Nel Piano di azione nazionale per la salute mentale 2025-2030 viene riconosciuta la centralità dei disturbi del neurosviluppo e della continuità di cura tra infanzia, adolescenza ed età adulta. È la valutazione espressa dalla Società italiana di neuropsichiatria dell’infanzia e dell’adolescenza (Sinpia), dopo l’approvazione del documento da parte della Conferenza Unificata il 29 dicembre 2025.

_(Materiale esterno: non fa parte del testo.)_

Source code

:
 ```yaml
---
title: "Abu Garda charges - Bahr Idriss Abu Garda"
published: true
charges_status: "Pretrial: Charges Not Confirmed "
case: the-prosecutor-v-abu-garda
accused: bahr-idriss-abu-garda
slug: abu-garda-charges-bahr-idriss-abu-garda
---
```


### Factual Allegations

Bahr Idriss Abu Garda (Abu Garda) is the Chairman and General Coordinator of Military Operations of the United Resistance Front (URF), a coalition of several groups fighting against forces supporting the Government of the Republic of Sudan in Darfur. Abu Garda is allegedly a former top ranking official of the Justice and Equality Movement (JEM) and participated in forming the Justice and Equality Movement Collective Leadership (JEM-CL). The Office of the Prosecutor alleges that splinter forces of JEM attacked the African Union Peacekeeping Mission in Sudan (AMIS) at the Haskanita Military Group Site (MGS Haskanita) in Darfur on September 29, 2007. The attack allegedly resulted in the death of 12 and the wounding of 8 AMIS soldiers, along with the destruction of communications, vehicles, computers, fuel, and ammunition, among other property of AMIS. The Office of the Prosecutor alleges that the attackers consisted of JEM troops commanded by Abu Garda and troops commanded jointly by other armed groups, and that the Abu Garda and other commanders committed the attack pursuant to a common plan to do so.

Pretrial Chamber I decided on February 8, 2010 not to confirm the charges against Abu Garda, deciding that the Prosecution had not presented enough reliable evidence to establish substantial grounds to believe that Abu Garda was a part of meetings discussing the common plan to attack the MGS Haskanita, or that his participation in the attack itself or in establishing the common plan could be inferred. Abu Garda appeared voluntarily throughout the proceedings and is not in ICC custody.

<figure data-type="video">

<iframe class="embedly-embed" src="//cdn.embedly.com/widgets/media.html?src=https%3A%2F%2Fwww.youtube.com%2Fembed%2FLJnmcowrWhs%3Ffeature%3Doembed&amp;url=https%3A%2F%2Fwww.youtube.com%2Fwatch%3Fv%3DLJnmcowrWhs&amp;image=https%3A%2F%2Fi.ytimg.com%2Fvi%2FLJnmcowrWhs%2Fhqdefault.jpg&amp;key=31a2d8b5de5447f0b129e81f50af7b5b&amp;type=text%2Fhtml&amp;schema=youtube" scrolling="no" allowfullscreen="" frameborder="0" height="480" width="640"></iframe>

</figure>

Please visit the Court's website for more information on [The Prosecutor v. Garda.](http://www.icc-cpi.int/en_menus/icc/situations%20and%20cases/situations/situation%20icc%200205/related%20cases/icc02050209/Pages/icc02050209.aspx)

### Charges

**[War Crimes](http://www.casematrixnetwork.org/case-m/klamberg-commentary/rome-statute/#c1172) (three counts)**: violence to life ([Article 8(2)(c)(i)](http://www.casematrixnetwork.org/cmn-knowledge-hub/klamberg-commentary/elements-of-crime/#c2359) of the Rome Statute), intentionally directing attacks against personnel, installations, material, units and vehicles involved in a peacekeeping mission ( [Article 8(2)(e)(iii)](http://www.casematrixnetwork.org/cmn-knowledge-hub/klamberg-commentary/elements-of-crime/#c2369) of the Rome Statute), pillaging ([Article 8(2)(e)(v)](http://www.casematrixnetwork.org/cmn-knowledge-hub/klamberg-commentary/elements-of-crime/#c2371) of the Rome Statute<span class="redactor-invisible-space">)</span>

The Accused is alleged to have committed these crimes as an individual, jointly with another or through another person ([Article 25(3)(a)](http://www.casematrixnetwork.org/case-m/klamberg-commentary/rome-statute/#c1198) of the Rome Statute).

«È un segnale importante – dichiara Elisa Fazzi, presidente Sinpia – che finalmente nel Piano venga riconosciuta la centralità del neurosviluppo e venga ribadita la necessità di investire sulla diagnosi precoce dei disturbi del neurosviluppo, che negli ultimi dieci anni sono aumentati in maniera significativa, con un’importante accelerazione in epoca post pandemica».
Secondo Sinpia, l’identificazione precoce dei segnali di rischio e l’intervento tempestivo possono contribuire a modificare le traiettorie evolutive e a ridurre il rischio di disturbi psichiatrici più complessi in età adulta. La società scientifica richiama inoltre l’obiettivo, indicato nel Piano, di una piena applicazione in tutte le Regioni delle Linee di indirizzo sui disturbi neuropsichiatrici in infanzia e adolescenza del 2019.
Un ulteriore nodo riguarda la fase di transizione tra adolescenza ed età adulta. Il Piano sottolinea la necessità di garantire continuità di cura e presa in carico, soprattutto per gli adolescenti con quadri psicopatologici complessi, attraverso il coordinamento tra servizi e il coinvolgimento di utenti e famiglie.
«Ora però – sottolinea Stefania Millepiedi, vicepresidente Sinpia – è essenziale che ai principi e agli obiettivi del Piano seguano azioni concrete, capaci di incidere realmente sulla qualità e sull’equità dell’assistenza», evidenziando come i servizi di neuropsichiatria dell’infanzia e dell’adolescenza restino ancora disomogenei sul territorio nazionale.